======== Provided data

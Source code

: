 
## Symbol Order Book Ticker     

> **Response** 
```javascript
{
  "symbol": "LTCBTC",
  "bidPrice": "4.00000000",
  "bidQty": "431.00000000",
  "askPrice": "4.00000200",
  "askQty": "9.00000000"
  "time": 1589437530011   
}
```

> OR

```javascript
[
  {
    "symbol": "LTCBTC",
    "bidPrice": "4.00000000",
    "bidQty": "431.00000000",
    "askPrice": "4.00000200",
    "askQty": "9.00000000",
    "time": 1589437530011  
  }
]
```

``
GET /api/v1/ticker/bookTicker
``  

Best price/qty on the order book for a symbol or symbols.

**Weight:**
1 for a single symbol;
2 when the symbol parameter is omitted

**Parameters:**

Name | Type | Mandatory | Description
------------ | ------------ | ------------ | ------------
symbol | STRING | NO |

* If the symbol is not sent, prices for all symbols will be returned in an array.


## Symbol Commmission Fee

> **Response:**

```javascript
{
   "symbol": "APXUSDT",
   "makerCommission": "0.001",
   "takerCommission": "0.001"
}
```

================

● **Your assignment**:
Scan the records for lines with the string "bidPrice". Give the number of such lines and nothing else.

● **Answer space**:
2